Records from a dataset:
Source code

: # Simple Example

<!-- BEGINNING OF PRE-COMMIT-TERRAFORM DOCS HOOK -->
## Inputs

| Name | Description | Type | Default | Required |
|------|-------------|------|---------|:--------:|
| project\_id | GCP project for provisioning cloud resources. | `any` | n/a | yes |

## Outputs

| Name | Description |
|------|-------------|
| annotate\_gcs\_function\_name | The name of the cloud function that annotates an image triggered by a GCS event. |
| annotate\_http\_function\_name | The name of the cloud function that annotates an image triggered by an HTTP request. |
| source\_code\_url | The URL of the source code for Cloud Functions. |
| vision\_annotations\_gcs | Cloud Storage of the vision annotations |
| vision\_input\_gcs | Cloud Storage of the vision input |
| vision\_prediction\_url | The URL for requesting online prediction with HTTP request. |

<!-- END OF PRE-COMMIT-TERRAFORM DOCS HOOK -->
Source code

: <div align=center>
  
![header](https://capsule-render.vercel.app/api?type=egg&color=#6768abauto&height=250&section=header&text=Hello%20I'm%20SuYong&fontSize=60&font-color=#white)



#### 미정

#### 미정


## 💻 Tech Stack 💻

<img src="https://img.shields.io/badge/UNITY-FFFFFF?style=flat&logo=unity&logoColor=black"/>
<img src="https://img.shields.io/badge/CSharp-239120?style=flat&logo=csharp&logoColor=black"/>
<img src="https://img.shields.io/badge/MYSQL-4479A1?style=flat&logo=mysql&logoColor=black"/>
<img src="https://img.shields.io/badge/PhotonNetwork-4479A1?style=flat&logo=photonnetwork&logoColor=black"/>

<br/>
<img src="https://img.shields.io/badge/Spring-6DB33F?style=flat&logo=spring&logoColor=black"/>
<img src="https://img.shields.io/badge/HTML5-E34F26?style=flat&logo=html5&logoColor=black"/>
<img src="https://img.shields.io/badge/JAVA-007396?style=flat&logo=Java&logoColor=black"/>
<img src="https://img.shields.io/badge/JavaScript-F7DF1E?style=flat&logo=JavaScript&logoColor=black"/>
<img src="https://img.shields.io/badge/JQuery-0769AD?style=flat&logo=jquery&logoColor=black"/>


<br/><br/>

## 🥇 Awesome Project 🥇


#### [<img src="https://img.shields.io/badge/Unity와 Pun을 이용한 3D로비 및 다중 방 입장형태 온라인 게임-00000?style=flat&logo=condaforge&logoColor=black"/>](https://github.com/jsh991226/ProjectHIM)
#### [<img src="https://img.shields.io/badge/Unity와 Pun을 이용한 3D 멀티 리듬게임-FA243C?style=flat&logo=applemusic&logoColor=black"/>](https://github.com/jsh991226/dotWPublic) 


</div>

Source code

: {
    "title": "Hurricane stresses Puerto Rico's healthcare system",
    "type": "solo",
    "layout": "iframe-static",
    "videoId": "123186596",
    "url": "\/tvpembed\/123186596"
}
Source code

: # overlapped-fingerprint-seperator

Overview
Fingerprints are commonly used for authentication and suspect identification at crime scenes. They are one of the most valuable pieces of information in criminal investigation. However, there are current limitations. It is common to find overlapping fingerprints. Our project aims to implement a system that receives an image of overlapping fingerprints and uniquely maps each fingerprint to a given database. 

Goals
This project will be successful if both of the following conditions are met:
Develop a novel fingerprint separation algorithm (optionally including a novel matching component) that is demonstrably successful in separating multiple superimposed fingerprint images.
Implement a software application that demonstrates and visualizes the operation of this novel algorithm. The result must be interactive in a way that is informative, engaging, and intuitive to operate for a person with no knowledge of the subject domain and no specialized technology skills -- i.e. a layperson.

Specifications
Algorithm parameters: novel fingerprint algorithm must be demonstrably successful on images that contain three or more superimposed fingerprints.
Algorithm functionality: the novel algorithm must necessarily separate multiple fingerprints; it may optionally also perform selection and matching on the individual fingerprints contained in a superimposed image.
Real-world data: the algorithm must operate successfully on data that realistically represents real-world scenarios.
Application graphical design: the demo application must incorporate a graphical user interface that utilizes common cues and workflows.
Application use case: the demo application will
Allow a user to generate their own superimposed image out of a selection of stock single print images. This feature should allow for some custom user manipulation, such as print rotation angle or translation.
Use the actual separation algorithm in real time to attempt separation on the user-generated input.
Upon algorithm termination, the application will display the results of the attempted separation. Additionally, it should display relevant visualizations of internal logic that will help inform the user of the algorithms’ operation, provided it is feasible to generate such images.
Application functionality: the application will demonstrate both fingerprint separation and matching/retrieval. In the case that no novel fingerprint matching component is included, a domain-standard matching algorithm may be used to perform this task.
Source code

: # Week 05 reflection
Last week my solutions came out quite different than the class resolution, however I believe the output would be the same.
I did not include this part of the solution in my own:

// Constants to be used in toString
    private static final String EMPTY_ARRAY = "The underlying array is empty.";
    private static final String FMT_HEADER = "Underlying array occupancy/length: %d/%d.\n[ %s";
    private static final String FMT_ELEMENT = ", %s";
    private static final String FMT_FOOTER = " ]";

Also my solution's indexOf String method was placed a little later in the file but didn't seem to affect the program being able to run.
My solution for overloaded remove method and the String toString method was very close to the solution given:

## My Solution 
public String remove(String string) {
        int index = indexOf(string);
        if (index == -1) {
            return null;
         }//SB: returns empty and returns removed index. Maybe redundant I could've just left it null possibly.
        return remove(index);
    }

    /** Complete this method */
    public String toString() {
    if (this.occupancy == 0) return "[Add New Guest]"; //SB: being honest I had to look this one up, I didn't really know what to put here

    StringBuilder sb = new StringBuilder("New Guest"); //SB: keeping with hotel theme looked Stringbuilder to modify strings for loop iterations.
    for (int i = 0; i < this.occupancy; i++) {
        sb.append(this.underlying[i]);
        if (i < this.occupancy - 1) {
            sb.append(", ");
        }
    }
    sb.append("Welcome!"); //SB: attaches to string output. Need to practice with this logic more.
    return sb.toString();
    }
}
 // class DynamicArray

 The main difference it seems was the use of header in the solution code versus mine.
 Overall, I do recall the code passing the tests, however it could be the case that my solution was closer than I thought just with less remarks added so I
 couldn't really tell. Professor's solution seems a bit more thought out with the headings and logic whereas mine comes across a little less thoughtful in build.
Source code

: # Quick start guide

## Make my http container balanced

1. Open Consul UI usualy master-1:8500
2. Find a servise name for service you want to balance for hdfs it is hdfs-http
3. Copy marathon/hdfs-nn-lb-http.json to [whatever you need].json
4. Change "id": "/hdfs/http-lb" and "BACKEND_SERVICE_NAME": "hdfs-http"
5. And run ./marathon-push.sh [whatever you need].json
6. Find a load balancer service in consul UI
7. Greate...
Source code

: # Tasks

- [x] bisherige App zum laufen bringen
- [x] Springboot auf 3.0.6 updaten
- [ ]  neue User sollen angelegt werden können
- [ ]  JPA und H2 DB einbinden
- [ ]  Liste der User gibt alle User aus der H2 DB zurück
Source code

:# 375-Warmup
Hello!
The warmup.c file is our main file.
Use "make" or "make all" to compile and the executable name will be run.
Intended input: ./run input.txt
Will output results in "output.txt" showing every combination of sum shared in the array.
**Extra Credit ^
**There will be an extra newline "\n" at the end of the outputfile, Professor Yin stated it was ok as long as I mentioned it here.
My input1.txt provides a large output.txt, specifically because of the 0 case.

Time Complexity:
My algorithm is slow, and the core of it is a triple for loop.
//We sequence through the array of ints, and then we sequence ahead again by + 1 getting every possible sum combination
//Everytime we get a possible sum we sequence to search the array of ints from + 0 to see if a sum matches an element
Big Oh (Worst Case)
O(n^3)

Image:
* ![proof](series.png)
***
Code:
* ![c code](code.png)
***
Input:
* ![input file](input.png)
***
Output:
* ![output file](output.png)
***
==
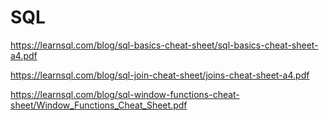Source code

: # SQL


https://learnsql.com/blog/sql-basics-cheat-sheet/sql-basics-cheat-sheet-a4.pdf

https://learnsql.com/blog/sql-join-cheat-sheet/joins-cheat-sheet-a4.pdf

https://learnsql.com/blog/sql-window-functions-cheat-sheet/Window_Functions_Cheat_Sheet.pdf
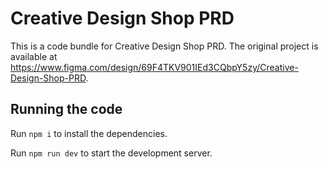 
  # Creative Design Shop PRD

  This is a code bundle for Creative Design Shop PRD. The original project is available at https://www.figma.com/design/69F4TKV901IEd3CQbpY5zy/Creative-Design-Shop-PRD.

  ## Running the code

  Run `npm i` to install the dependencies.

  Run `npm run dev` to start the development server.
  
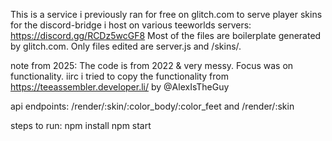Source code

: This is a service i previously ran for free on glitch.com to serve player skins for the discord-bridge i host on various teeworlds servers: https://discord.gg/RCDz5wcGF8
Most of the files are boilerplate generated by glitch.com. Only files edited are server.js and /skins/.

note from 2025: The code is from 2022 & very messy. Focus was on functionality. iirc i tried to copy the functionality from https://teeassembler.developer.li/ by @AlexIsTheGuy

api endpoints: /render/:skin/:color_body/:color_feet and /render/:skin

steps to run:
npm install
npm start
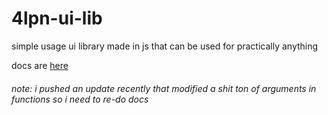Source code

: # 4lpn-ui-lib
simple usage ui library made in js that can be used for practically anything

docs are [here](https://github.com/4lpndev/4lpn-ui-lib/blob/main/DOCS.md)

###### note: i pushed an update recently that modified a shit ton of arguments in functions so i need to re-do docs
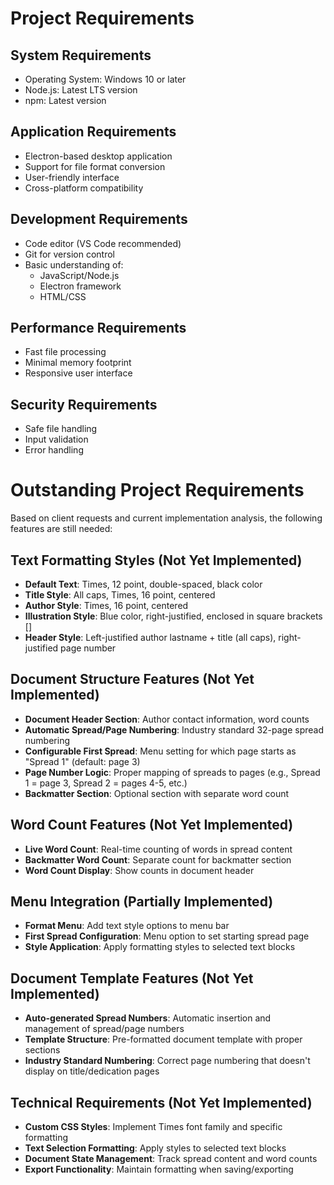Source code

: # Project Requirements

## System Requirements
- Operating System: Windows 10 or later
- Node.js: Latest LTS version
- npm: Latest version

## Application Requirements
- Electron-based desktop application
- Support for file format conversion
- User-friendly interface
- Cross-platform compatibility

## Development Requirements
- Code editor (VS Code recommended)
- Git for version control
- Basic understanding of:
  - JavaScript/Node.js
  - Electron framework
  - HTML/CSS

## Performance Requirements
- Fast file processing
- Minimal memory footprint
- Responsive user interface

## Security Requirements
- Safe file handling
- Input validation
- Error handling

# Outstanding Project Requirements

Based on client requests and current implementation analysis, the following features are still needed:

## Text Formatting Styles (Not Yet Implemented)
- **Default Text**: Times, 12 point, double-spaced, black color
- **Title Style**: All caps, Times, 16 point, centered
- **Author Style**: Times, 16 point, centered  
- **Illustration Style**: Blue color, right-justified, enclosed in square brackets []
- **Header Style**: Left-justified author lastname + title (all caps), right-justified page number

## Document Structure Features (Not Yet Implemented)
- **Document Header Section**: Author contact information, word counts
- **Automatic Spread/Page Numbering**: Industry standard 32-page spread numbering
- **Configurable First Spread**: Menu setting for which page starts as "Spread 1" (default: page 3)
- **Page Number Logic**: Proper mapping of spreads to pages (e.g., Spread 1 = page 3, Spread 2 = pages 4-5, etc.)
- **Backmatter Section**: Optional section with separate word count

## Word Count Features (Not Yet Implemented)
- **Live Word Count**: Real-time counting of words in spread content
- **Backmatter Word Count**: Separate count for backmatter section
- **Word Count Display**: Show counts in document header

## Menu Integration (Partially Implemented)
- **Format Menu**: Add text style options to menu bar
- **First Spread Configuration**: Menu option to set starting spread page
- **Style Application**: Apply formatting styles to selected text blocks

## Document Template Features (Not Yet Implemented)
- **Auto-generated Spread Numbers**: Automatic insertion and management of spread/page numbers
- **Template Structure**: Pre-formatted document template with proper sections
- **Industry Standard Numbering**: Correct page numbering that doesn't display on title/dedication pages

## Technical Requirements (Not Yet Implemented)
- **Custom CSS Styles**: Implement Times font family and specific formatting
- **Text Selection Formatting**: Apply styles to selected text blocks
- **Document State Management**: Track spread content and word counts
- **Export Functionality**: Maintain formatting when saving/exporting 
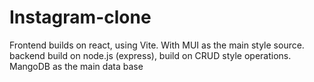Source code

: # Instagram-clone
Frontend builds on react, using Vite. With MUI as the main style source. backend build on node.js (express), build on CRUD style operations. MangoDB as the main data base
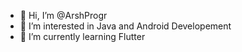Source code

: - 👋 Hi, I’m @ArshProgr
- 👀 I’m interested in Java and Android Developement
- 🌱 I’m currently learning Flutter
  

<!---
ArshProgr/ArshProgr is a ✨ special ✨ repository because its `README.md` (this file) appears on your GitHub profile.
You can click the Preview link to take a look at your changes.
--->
--
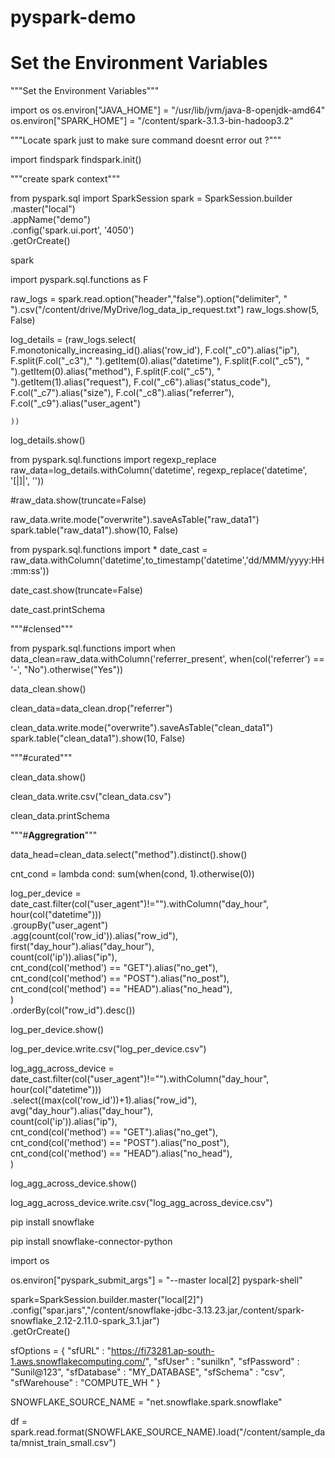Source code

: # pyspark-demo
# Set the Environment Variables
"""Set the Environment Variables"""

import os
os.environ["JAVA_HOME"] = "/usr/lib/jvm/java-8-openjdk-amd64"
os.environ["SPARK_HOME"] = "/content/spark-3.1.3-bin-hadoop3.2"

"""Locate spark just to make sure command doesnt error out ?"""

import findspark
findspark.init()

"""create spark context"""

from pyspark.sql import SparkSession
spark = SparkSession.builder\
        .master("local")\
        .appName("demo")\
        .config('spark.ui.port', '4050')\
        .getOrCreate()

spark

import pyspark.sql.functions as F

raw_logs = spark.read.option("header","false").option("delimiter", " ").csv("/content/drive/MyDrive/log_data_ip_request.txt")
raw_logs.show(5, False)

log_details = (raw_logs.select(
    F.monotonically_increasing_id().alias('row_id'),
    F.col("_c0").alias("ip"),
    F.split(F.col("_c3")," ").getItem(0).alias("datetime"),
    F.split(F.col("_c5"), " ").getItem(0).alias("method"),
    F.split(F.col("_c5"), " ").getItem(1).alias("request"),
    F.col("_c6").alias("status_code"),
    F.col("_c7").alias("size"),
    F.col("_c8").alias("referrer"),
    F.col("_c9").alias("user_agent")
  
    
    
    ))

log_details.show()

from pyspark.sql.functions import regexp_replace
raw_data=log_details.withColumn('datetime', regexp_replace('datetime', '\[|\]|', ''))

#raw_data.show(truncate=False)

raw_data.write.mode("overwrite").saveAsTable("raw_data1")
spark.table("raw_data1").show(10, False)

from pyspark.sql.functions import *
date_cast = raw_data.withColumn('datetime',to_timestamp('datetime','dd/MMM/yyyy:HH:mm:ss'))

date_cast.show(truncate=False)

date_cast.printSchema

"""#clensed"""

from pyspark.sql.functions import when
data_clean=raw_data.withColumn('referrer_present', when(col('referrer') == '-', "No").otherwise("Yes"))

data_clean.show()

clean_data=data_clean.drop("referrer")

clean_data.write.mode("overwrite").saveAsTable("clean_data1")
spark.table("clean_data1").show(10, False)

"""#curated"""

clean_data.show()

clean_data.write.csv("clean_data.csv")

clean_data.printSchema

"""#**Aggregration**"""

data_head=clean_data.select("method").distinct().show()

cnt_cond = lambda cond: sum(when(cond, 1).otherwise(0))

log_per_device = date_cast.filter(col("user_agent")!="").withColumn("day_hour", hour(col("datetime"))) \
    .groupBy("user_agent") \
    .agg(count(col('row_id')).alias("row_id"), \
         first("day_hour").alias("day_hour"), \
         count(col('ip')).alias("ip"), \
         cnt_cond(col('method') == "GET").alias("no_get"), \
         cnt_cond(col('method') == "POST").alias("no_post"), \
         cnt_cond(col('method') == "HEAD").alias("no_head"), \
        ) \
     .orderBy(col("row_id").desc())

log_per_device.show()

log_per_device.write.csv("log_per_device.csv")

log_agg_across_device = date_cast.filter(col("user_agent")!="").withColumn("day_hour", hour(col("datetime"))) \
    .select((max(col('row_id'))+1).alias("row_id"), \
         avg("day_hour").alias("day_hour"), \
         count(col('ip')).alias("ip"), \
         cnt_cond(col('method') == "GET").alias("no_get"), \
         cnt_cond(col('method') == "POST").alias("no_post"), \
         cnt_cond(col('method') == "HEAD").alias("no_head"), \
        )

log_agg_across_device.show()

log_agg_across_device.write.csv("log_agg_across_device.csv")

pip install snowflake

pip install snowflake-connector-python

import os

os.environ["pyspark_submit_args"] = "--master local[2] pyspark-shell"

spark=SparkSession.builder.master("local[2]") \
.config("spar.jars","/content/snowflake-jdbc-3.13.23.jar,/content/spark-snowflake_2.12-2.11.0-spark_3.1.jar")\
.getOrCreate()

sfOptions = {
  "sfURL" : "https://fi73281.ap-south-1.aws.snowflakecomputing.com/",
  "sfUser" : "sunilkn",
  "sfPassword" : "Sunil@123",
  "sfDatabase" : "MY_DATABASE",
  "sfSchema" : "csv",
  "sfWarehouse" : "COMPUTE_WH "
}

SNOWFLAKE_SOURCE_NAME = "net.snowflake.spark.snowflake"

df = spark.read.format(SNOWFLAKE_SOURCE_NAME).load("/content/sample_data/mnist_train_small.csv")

• **WORK ITEM**:
Pull out every line of the records above that contains the word "Automatic".

• **ANSWER SPACE**:
- **Automatic Spread/Page Numbering**: Industry standard 32-page spread numbering
- **Auto-generated Spread Numbers**: Automatic insertion and management of spread/page numbers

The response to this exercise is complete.